Ewangelia niewieścia
Constans Chrestomathie
Kto do życia błogiego a pogodnego wzdycha,
Niechaj ufa niewieście, z miłości niech usycha.
Żaden fałsz jej nie kala, złość ani zdrada licha
Niewiększa niźli w liszce, kiedy na zdobycz czyha.
Kto nie kocha niewiasty, duszę da w ręce czarta;
W jej wdzięku i w jej cnotach słodycz jest nieprzeparta.
Dawać jej jakieś rady, rzecz jest tak mało warta,
Co chcieć zatrzymać w biegu rozpędzonego charta.
Kto niewieście złorzeczy, ten źle sobie poczyna;
Jeśli krzywdy gdzie doznał, pewnie jego jest wina.
A gdy kto dobrej rady u niej się dopomina,
Niewięcej mu pomoże, niż trująca gadzina.
Kto obmowy nie słucha, niewiastę zawsze chwali,
Wszystek w niej się lubuje, przy niej się doskonali.
A kto j ą pozna bliżej i z nią się spoufali,
Jakby w koszu dziurawym po morskiej płynął fali.

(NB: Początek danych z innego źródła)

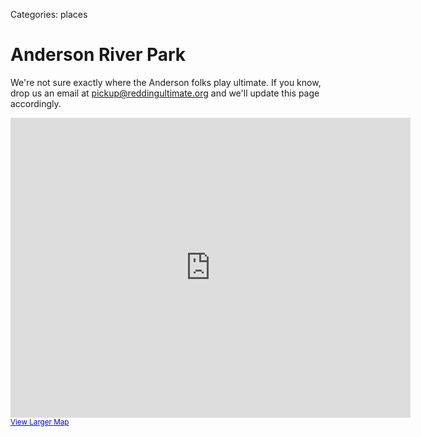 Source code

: Categories: places

# Anderson River Park

We're not sure exactly where the Anderson folks play ultimate.
If you know, drop us an email at <pickup@reddingultimate.org> and we'll update this page accordingly.

<iframe width="640" height="480" frameborder="0" scrolling="no" marginheight="0" marginwidth="0" src="https://maps.google.com/maps?f=q&amp;source=s_q&amp;hl=en&amp;geocode=&amp;q=Anderson+River+Park,+Anderson,+CA&amp;aq=0&amp;oq=anderson+river&amp;sll=40.574208,-122.362731&amp;sspn=0.316059,0.614548&amp;ie=UTF8&amp;hq=Anderson+River+Park,+Anderson,+CA&amp;t=h&amp;ll=40.47049,-122.278304&amp;spn=0.015671,0.027466&amp;z=15&amp;iwloc=A&amp;output=embed"></iframe><br /><small><a href="https://maps.google.com/maps?f=q&amp;source=embed&amp;hl=en&amp;geocode=&amp;q=Anderson+River+Park,+Anderson,+CA&amp;aq=0&amp;oq=anderson+river&amp;sll=40.574208,-122.362731&amp;sspn=0.316059,0.614548&amp;ie=UTF8&amp;hq=Anderson+River+Park,+Anderson,+CA&amp;t=h&amp;ll=40.47049,-122.278304&amp;spn=0.015671,0.027466&amp;z=15&amp;iwloc=A" style="color:#0000FF;text-align:left">View Larger Map</a></small>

W niewieście zawsze znajdziesz najpewniejszą warownię,
Medycynę, co leczy i naprawia cudownie;
Z nią żyć będziesz w wygodzie, bezpieczny niewymownie,
Jak pakuły rzucone na zapaloną głownię.
Nader ten mądrze czyni, co dla niej mienie trawi;
Co ją nazywa panią i pieści ją, i bawi,
Co jeszcze za żywota dziedzictwo jej zostawi:
Takiej dozna podzięki, jak ten, co pieski pławi.
———————————————————
Między nami, dzieweczki, jeśli która nie słucha,
Niech na mnie się nie dąsa, i niech się udobrucha;
Na wszystkie te pochwały niech raczej będzie głucha,
Ni łasa na pochlebstwa, jak na miód słodki mucha.